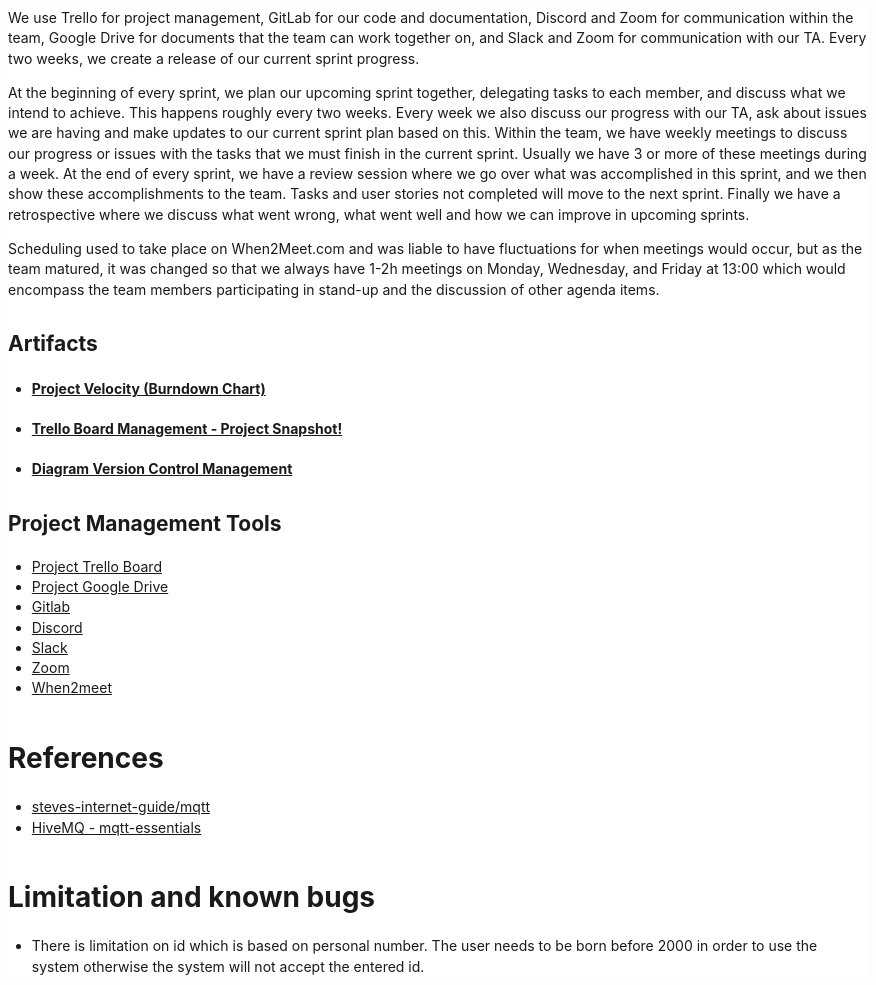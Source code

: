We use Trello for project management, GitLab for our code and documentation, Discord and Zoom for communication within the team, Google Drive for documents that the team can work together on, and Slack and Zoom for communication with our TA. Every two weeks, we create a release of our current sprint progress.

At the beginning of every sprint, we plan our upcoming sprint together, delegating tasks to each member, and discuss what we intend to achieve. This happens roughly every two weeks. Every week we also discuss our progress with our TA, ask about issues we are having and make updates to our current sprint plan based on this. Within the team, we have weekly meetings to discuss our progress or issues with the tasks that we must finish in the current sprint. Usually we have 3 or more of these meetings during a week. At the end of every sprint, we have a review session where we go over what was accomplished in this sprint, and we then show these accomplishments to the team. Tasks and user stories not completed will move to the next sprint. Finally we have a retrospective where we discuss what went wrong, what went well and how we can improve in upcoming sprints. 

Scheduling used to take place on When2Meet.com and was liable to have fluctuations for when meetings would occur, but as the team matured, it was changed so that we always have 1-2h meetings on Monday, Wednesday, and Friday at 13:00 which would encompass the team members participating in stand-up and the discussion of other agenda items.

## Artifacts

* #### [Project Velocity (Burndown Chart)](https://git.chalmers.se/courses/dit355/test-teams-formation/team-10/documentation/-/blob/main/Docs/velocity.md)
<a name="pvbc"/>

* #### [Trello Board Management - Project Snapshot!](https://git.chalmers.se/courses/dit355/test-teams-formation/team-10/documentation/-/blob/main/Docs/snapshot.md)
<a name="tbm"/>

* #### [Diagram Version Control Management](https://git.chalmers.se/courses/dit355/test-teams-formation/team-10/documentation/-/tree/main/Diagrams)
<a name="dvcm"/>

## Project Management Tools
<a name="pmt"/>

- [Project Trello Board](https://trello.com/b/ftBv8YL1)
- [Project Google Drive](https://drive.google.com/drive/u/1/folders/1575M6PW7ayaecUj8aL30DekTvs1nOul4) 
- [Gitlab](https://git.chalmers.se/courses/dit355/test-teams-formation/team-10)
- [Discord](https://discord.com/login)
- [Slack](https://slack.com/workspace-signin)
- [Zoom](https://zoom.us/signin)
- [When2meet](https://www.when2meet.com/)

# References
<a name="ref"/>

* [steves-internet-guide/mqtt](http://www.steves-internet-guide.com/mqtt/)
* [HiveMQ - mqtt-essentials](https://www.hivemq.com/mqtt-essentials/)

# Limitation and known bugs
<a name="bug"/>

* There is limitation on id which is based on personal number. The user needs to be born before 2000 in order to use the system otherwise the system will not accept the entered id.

^^^^

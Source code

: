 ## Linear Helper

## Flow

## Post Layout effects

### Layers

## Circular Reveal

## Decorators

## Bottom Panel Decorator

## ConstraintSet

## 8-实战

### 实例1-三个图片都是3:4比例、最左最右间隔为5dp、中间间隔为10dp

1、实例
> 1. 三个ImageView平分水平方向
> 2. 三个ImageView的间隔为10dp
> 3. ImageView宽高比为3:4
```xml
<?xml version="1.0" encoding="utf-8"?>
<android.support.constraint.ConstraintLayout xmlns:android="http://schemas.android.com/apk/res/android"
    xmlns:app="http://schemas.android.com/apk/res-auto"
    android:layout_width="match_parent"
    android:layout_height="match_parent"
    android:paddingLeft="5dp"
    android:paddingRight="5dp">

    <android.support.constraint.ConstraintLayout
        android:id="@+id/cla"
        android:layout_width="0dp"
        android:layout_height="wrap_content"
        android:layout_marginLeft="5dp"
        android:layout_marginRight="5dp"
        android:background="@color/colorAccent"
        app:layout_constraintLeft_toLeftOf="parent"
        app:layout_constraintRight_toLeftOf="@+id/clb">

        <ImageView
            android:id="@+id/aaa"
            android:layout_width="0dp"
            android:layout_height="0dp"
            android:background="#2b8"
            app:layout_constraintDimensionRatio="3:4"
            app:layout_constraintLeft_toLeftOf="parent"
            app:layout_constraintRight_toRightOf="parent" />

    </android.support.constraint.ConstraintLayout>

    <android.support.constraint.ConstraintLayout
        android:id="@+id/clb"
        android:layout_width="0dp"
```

^^^^

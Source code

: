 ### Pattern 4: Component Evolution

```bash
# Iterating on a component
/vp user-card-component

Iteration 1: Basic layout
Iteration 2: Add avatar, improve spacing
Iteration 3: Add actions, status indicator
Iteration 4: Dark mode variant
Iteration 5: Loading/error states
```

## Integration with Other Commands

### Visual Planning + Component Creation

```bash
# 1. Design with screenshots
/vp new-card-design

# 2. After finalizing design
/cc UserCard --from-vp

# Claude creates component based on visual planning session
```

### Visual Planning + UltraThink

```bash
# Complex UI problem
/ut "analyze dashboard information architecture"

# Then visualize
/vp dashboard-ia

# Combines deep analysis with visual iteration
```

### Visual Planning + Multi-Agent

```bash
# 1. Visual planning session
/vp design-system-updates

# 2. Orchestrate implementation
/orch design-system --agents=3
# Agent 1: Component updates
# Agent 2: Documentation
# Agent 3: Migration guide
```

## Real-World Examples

^^^^

DESCRIPTION OF THE TASK: Filter the entries down to the lines that hold "meetings". Copy those lines.

WRITTEN ANSWER:
At the beginning of every sprint, we plan our upcoming sprint together, delegating tasks to each member, and discuss what we intend to achieve. This happens roughly every two weeks. Every week we also discuss our progress with our TA, ask about issues we are having and make updates to our current sprint plan based on this. Within the team, we have weekly meetings to discuss our progress or issues with the tasks that we must finish in the current sprint. Usually we have 3 or more of these meetings during a week. At the end of every sprint, we have a review session where we go over what was accomplished in this sprint, and we then show these accomplishments to the team. Tasks and user stories not completed will move to the next sprint. Finally we have a retrospective where we discuss what went wrong, what went well and how we can improve in upcoming sprints. 
Scheduling used to take place on When2Meet.com and was liable to have fluctuations for when meetings would occur, but as the team matured, it was changed so that we always have 1-2h meetings on Monday, Wednesday, and Friday at 13:00 which would encompass the team members participating in stand-up and the discussion of other agenda items.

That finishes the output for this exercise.